Around the world, high-profile cyber-attacks are on the rise. Last year, a ransomware attack on a major gas pipeline impacted millions of people on the east coast of the United States, while a significant part of Australia was on the verge of losing electricity after a crucial energy network was hit.
The company said it had reported the compromising of ten different Indian power sector organisations in February of last year, including four of the five Regional Load Despatch Centres (RLDC), two ports, a significant generator operator, and other operational assets.
”Recorded Future continues to track Chinese state-sponsored activity groups targeting a wide variety of sectors globally… However, the coordinated effort to target Indian power grid assets in recent years is notably distinct from our perspective and, given the continued heightened tension and border disputes between the two countries, we believe is a cause for concern,” it said.

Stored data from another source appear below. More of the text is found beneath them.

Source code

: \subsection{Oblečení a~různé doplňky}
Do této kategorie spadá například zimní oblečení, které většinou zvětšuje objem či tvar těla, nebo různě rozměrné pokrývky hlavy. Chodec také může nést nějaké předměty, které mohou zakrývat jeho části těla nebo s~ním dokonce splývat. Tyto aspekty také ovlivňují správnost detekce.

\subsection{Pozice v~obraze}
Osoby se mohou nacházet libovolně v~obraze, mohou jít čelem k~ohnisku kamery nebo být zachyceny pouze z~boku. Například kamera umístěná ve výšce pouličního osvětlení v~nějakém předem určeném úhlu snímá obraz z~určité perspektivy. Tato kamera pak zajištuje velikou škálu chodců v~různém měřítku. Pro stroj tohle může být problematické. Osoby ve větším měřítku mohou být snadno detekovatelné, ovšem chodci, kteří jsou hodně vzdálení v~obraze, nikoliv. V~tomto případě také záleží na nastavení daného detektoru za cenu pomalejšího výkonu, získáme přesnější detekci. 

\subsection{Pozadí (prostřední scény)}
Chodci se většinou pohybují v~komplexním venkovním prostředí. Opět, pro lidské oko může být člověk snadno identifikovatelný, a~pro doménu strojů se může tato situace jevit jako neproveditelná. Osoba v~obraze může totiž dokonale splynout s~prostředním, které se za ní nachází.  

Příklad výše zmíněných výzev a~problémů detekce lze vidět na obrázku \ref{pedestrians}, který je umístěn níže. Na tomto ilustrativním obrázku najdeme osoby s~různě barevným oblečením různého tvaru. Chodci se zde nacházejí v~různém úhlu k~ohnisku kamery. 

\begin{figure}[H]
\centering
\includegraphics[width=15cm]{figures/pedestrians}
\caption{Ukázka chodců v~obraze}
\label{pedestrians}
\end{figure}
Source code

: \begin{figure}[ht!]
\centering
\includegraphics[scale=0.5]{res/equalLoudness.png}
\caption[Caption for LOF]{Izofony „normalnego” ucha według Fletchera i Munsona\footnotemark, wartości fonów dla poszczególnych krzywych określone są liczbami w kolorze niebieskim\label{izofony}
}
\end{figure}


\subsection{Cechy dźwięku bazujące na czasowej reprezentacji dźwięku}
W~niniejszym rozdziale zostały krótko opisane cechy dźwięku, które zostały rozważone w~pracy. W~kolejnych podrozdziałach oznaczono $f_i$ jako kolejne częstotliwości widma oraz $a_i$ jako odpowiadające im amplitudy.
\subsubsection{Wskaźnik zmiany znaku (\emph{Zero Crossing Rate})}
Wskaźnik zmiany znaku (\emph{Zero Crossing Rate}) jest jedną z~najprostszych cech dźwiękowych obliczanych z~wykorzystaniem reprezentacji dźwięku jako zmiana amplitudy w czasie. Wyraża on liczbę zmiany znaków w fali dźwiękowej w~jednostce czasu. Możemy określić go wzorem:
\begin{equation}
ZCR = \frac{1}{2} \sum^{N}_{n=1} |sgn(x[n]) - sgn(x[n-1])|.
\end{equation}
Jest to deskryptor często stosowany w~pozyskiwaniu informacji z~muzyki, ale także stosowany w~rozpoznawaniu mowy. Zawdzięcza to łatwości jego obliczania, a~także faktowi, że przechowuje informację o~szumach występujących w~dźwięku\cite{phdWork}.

India and China have long fought over their broad 3,500-kilometer border, and in 1962, they fought a brief border war in Arunachal Pradesh.
Tensions rose in 2020 after a deadly high-altitude conflict in Ladakh’s far-northern area, which saw troops fighting hand-to-hand in the contested Galwan Valley.
Multiple rounds of discussions have failed to de-escalate tensions since then, and both sides have bolstered the region with more military gear and hundreds of extra soldiers.
India declared last month that relations with China could not return to normal unless both countries’ forces moved back from each other, but Beijing struck a more conciliatory tone during their foreign ministers’ meeting in New Delhi.